Exercise details =>
Go to the line containing "advantage of a" and return it and each line after it exactly, through the end of the data below, and nothing more.

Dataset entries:
_____

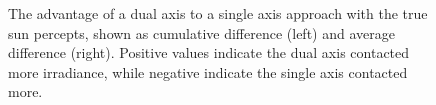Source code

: \documentclass{article}
\begin{document}
{%
\begin{figure}[!t]
\begin{center}
\caption{The advantage of a dual axis to a single axis approach with the true sun percepts, shown as cumulative difference (left) and average difference (right). Positive values indicate the dual axis contacted more irradiance, while negative indicate the single axis contacted more.}
\label{fig:results_axis}
\end{center}
\end{figure}





}
\end{document}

_____

Solution for this problem =>
\caption{The advantage of a dual axis to a single axis approach with the true sun percepts, shown as cumulative difference (left) and average difference (right). Positive values indicate the dual axis contacted more irradiance, while negative indicate the single axis contacted more.}
\label{fig:results_axis}
\end{center}
\end{figure}





}
\end{document}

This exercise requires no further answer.